BRIEF DESCRIPTION OF DRAWINGS
[0025] Certain aspects of the embodiments described herein may be
more clearly understood by reference to the drawings, which are
intended to illustrate, but not limit, the invention, and
wherein:
[0026] FIG. 1 is a graph of a thermogram obtained by DSC of a Form
I polymorph of imidacloprid;
[0027] FIG. 2 is a graph of a thermogram obtained by DSC of a Form
II polymorph of imidacloprid; and
[0028] FIG. 3 is a graph of a thermogram obtained by DSC of a
mixture of a Form I polymorph of imidacloprid and a Form II
polymorph of imidacloprid.
DETAILED DESCRIPTION OF SPECIFIC EMBODIMENTS
[0029] The crystallization methods described herein may be used to
effect the formation of Form I, or Form II, or mixtures thereof, of
imidacloprid. The presently disclosed crystallization methods allow
for selectively controlling the crystallization of polymorphic
forms of imidacloprid.
[0030] In one embodiment, Form I imidacloprid can be prepared by
crystallizing imidacloprid from an aqueous solvent or mixture of
solvents. The term "aqueous solvent or mixture of solvents" as used
herein means water, or a mixture of water and one or more solvents
selected from the group consisting of methanol, ethanol,
tetrahydrofuran, acetonitrile, methylene chloride, isopropyl
alcohol, acetone, N,N-dimethyl-Formamide, dimethyl sulfoxide,
wherein when a mixture of water and solvent(s) is used, the weight
ratio of water to solvent or solvent mixture is in the range of
99.9:1 to 1:9. Imidacloprid, or mixtures containing it, are
dissolved with the aqueous solvent or mixture of solvents to obtain
an aqueous solution of the imidacloprid dissolved in the aqueous
solvent or mixture of solvents. The aqueous solution is then cooled
slowly so as to form crystals of imidacloprid Form I, and then the
crystals.
[0031] In a preferred embodiment, the process includes preparing an
aqueous solution of the imidacloprid in one or more of the
aforementioned aqueous solvent or mixture of solvents by applying
heat until dissolution is complete, then cooling the aqueous
solution slowly at a cooling rate of about 1.degree. C. /15-30 min
until crystals appear, and then isolating the crystals.
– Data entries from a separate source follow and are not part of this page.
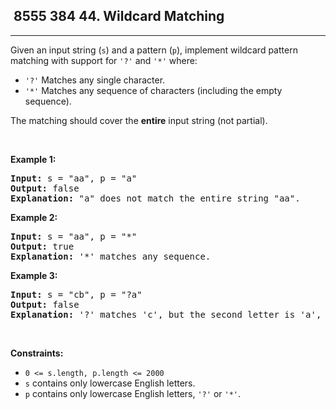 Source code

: <h2> 8555 384
44. Wildcard Matching</h2><hr><div><p>Given an input string (<code>s</code>) and a pattern (<code>p</code>), implement wildcard pattern matching with support for <code>'?'</code> and <code>'*'</code> where:</p>

<ul>
	<li><code>'?'</code> Matches any single character.</li>
	<li><code>'*'</code> Matches any sequence of characters (including the empty sequence).</li>
</ul>

<p>The matching should cover the <strong>entire</strong> input string (not partial).</p>

<p>&nbsp;</p>
<p><strong class="example">Example 1:</strong></p>

<pre><strong>Input:</strong> s = "aa", p = "a"
<strong>Output:</strong> false
<strong>Explanation:</strong> "a" does not match the entire string "aa".
</pre>

<p><strong class="example">Example 2:</strong></p>

<pre><strong>Input:</strong> s = "aa", p = "*"
<strong>Output:</strong> true
<strong>Explanation:</strong>&nbsp;'*' matches any sequence.
</pre>

<p><strong class="example">Example 3:</strong></p>

<pre><strong>Input:</strong> s = "cb", p = "?a"
<strong>Output:</strong> false
<strong>Explanation:</strong>&nbsp;'?' matches 'c', but the second letter is 'a', which does not match 'b'.
</pre>

<p>&nbsp;</p>
<p><strong>Constraints:</strong></p>

<ul>
	<li><code>0 &lt;= s.length, p.length &lt;= 2000</code></li>
	<li><code>s</code> contains only lowercase English letters.</li>
	<li><code>p</code> contains only lowercase English letters, <code>'?'</code> or <code>'*'</code>.</li>
</ul>
</div>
[0032] In another embodiment, Form II imidacloprid can be prepared
by crystallizing imidacloprid from a non-aqueous solvent or mixture
of non-aqueous solvents. As used herein, the term "nonaqueous
solvent or mixture of non-aqueous solvents" means one or more
solvents selected from the group consisting of methanol, ethanol,
tetrahydrofuran, acetonitrile, methylene chloride, isopropyl
alcohol, acetone, N,N-dimethylformamide (DMF), dimethyl sulfoxide
(DMSO), toluene, benzene, n-Hexane, petroleum ether, ethyl acetate,
ether, dichloromethane, chloroform and carbon tetrachloride, in the
absence of water. Imidacloprid, or mixtures containing it, are
dissolved with the nonaqueous solvent or mixture of nonaqueous
solvents to obtain a non-aqueous solution of the imidacloprid
dissolved in the aqueous solvent or mixture of solvents. The
nonaqueous solution is then cooled rapidly so as to form crystals
of imidacloprid Form II, and then isolating the crystals.
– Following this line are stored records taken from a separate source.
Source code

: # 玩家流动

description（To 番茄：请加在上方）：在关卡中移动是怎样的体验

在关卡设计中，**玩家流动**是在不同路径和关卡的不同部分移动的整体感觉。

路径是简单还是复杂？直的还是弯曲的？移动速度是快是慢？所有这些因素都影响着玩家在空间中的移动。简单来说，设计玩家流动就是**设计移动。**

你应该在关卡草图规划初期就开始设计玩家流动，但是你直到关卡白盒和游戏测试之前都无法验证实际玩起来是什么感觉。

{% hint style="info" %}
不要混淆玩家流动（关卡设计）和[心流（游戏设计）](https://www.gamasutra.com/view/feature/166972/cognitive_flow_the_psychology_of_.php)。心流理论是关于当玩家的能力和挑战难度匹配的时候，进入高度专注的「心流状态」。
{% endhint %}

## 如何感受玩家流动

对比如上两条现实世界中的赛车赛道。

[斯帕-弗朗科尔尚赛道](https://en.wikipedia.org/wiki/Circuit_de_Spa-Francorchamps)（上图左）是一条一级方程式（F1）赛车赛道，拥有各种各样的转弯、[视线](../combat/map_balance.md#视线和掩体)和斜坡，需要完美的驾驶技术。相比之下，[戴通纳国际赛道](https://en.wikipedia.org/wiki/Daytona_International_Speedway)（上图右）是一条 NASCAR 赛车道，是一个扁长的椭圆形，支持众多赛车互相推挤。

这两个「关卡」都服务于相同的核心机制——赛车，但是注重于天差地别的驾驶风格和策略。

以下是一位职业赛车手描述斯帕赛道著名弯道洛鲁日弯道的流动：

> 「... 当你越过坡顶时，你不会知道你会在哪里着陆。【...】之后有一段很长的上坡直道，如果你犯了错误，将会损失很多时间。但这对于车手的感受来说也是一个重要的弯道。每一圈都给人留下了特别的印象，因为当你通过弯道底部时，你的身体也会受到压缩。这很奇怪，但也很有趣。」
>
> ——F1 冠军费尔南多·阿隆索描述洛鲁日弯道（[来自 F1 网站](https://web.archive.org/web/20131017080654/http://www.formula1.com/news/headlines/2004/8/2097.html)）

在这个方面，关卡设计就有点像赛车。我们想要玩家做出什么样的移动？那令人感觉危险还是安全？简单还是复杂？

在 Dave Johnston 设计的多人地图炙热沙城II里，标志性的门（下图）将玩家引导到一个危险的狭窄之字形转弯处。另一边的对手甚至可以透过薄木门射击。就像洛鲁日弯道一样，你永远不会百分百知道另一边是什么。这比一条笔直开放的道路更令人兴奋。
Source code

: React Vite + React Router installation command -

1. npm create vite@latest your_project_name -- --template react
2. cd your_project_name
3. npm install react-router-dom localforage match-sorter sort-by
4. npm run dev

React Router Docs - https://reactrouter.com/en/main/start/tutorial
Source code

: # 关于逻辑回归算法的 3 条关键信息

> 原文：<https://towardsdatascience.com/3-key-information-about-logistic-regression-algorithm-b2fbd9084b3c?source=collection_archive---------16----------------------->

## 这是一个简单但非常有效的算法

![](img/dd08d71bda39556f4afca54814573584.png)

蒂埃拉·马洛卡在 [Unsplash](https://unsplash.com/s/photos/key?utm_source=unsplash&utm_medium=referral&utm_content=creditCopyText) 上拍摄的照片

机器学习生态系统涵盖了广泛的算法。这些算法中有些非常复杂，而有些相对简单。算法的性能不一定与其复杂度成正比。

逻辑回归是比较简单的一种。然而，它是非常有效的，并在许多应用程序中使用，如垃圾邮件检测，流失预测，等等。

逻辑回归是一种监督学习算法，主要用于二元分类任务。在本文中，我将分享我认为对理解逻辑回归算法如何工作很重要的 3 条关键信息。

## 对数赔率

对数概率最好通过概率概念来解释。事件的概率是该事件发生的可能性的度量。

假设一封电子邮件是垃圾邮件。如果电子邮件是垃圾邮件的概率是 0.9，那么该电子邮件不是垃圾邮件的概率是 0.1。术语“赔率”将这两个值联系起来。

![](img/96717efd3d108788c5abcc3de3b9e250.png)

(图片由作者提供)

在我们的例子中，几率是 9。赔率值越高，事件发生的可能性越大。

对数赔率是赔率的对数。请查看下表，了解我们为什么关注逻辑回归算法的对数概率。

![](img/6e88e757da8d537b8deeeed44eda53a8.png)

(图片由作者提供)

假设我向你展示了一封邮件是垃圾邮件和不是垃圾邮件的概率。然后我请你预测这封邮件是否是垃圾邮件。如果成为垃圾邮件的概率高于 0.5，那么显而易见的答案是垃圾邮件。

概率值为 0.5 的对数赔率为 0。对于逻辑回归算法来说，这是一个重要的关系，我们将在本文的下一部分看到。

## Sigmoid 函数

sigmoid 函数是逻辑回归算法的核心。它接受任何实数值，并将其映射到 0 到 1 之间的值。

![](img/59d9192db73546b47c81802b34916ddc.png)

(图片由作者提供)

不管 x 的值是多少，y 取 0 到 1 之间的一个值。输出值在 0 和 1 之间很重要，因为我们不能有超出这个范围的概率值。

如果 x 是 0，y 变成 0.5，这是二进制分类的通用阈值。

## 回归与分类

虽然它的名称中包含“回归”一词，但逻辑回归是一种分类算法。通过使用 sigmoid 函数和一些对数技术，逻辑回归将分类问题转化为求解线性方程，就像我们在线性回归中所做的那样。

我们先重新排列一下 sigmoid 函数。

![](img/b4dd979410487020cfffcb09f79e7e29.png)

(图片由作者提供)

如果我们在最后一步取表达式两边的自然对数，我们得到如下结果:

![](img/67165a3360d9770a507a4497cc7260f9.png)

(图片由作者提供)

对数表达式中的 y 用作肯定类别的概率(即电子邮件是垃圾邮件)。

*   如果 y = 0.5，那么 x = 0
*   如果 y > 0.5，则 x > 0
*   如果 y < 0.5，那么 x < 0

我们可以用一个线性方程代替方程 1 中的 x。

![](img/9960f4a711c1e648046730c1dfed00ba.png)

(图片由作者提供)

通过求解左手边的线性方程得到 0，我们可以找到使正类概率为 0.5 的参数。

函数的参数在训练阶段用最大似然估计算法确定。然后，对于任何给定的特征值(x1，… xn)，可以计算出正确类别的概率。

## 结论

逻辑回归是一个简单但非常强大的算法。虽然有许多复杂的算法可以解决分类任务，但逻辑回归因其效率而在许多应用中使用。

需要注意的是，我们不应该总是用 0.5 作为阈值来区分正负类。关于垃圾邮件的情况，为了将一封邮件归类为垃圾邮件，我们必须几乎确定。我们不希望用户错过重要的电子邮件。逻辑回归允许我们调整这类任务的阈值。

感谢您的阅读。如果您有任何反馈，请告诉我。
[0033] In a preferred embodiment, the process includes preparing a
non-aqueous solution of the imidacloprid in one or more of the
aforementioned non-aqueous solvents by applying heat until
dissolution is complete, cooling the non-aqueous solution rapidly
at a cooling rate of about 1-2.degree. C./min until crystals
appear, and then isolating the crystals. Form I of
imidacloprid.
[0034] In one embodiment is disclosed a method that provides the
crystalline polymorphic form of imidacloprid designated Form I.
This polymorph may be characterized by, for example, DSC or X-Ray
powder diffraction.
[0035] For example, as shown in Table 1, Form I of imidacloprid
exhibits an X-ray powder diffraction pattern having characteristic
peaks (expressed in degrees 2.theta.+/-0.2.degree. .theta.) at one
or more of the following positions: 9.560, 16.040, 19.220, 19.720,
23.560, 24.440, 25.740, 29.020 and 29.110. The X-ray powder
diffraction pattern can be determined using a Rigaku automated
powder diffractometer-D/max-rB 12KWunder the following conditions:
[0036] Copper(K-alpha1) radiation, 40 kv, 60 mA [0037] C. Monochro:
Monochromator (curved crystal) [0038] Divergence slit: "1deg"
[0039] Scattering slit: "1deg" [0040] Receiving slit: "0.15 mm"
[0041] Scan mode: continuous [0042] Scan speed: 4.000 deg./min
[0043] Scan step: 0.020 deg [0044] Scan axis: 2 Theta/Theta [0045]
Scan range: 2.5000->45.000 deg.
[0046] The samples were prepared by grinding using agate mortar and
pestle. The obtained powder is then pressed into aluminum sample
holder with rectangular cavity of 20 mm*15 mm and having a depth of
0.5 mm.
[0047] Furthermore, as shown in FIG. 1, Form I also exhibits a
Differential Scanning calorimetry (DSC) thermogram which is
characterized by a predominant endotherm peak at about
145.7.degree. C., as measured by Differential Scanning calorimeter
at a scan rate of 10.degree. C. per minute.
[0048] In performing this measurement, weighted samples (2-4 mg)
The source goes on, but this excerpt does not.